*ASSIGNMENT*
In the records that follow, locate every line with "lượng" and extract it.

*Extracted records*
- - - -

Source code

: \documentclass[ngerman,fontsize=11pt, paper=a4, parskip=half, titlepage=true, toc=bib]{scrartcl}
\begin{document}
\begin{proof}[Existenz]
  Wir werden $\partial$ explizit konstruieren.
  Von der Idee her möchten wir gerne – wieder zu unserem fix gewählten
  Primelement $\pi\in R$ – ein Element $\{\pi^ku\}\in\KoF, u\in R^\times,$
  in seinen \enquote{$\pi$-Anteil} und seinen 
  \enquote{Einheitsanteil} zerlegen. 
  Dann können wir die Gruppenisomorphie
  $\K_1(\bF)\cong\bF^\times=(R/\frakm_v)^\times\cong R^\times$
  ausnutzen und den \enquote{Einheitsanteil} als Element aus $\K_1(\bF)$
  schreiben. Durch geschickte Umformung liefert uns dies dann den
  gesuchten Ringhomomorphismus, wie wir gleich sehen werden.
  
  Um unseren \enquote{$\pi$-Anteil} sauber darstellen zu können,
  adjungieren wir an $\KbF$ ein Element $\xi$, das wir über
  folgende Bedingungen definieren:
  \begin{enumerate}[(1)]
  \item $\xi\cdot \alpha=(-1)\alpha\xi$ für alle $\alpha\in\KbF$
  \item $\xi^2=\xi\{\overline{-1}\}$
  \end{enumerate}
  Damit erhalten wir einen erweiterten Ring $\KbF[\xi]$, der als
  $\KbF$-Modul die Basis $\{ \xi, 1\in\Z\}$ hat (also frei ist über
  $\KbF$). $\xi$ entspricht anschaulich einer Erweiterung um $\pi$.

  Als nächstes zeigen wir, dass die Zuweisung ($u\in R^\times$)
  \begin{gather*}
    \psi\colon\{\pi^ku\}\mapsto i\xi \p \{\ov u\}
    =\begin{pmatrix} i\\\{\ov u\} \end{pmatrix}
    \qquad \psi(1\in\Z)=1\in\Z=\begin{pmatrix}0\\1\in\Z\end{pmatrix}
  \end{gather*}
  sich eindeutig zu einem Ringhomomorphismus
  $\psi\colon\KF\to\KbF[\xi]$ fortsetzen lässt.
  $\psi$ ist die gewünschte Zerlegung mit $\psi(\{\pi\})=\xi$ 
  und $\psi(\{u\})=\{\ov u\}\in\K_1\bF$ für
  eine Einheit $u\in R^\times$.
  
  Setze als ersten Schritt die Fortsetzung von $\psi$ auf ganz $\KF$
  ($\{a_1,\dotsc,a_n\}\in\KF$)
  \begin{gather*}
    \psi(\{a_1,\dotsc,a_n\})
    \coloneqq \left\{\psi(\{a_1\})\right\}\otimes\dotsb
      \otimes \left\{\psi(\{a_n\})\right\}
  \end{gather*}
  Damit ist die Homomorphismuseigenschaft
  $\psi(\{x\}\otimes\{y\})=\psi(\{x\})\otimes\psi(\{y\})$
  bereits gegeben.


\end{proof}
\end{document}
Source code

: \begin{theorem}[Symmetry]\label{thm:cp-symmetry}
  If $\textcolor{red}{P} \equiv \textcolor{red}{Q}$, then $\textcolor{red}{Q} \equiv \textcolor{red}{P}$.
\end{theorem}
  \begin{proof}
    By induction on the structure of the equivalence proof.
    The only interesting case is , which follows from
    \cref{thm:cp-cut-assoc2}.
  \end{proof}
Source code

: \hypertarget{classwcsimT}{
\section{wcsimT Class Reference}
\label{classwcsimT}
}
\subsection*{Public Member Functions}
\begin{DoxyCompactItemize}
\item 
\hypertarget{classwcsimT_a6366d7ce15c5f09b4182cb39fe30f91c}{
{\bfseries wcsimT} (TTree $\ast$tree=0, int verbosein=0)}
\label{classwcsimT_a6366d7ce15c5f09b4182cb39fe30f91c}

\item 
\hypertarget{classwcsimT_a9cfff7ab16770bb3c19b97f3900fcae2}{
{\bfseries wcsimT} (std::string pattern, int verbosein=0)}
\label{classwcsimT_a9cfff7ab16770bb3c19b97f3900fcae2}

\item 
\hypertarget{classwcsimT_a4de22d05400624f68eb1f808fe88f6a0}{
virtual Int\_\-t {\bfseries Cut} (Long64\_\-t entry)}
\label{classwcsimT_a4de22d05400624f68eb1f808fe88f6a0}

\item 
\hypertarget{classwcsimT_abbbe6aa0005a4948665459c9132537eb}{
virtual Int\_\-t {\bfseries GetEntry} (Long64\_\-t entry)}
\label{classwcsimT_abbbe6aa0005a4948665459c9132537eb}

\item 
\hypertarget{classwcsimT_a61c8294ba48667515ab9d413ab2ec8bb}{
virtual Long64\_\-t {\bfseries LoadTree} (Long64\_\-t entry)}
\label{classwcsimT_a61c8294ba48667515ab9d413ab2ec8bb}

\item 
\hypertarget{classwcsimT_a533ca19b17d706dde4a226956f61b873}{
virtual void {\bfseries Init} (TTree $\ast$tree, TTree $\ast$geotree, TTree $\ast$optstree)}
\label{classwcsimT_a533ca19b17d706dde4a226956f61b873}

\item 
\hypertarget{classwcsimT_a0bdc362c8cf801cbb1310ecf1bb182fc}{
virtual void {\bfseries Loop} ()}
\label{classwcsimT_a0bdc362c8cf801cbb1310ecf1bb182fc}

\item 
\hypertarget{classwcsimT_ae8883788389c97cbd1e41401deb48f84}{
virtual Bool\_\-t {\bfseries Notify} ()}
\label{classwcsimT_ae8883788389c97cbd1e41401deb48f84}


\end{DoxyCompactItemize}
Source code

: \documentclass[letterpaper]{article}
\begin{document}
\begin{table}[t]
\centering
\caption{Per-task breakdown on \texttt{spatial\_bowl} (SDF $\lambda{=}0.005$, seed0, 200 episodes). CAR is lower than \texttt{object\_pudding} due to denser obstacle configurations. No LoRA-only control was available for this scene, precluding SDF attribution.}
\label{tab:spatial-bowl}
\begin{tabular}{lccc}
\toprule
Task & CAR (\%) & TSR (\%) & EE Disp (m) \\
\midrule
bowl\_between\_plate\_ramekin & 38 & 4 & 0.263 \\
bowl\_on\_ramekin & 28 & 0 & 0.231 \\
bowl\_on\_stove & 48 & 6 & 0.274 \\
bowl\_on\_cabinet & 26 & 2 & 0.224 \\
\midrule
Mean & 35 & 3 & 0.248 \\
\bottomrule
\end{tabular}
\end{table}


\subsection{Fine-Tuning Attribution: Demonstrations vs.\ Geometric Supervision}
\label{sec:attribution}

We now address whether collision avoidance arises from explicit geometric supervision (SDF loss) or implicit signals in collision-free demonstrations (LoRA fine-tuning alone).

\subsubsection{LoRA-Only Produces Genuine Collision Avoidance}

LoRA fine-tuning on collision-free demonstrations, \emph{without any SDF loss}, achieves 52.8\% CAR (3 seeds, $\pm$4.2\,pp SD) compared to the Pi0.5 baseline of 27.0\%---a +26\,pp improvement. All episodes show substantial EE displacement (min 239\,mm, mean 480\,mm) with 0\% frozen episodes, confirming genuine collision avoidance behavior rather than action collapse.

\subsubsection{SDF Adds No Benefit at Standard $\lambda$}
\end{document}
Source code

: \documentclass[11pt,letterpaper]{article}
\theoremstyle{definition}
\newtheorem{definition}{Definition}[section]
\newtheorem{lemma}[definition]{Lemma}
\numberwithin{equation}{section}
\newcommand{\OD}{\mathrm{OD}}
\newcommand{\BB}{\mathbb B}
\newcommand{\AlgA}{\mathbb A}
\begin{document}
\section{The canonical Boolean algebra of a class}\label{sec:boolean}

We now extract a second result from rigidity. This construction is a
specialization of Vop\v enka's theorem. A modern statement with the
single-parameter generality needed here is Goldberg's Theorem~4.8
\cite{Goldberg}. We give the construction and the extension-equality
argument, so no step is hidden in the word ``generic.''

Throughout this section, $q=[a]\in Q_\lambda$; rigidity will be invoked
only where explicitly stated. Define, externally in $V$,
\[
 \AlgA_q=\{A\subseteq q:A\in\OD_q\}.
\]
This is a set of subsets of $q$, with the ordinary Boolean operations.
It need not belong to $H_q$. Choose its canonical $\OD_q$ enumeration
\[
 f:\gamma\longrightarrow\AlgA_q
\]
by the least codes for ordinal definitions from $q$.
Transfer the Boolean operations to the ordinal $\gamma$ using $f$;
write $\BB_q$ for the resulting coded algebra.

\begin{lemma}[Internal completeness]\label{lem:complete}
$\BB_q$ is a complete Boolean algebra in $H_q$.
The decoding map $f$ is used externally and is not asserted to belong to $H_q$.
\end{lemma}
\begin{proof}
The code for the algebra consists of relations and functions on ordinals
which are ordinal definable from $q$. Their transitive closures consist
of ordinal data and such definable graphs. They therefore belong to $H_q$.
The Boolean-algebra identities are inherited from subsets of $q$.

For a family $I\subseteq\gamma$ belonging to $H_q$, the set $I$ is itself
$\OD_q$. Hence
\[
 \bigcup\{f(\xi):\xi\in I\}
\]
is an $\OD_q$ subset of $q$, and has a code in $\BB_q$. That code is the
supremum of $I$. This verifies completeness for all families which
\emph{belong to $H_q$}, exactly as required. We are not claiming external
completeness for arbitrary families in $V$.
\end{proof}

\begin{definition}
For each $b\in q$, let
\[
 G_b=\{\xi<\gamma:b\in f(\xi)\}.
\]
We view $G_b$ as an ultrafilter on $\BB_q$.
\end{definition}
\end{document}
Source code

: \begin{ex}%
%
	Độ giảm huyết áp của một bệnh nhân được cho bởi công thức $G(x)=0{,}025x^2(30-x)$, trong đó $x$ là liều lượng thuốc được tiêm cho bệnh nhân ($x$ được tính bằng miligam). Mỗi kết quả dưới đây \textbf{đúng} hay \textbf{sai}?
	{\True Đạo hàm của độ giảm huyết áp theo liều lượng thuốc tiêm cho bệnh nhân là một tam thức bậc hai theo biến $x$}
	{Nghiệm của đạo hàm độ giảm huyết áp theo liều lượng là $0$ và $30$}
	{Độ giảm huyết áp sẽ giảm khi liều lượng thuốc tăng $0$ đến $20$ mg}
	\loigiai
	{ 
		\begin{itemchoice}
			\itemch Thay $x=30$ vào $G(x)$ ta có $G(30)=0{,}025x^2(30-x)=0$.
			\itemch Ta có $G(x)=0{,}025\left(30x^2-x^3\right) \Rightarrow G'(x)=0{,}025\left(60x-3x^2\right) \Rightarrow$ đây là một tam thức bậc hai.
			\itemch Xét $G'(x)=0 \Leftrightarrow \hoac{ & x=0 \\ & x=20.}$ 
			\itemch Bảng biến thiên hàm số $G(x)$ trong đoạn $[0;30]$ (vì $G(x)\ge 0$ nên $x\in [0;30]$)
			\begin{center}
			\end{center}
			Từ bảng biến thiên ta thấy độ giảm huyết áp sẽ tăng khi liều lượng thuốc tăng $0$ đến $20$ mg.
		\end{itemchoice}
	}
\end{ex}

- - - -

*COMPLETED TASK*
	Độ giảm huyết áp của một bệnh nhân được cho bởi công thức $G(x)=0{,}025x^2(30-x)$, trong đó $x$ là liều lượng thuốc được tiêm cho bệnh nhân ($x$ được tính bằng miligam). Mỗi kết quả dưới đây \textbf{đúng} hay \textbf{sai}?
	{\True Đạo hàm của độ giảm huyết áp theo liều lượng thuốc tiêm cho bệnh nhân là một tam thức bậc hai theo biến $x$}
	{Nghiệm của đạo hàm độ giảm huyết áp theo liều lượng là $0$ và $30$}
	{Độ giảm huyết áp sẽ giảm khi liều lượng thuốc tăng $0$ đến $20$ mg}
			Từ bảng biến thiên ta thấy độ giảm huyết áp sẽ tăng khi liều lượng thuốc tăng $0$ đến $20$ mg.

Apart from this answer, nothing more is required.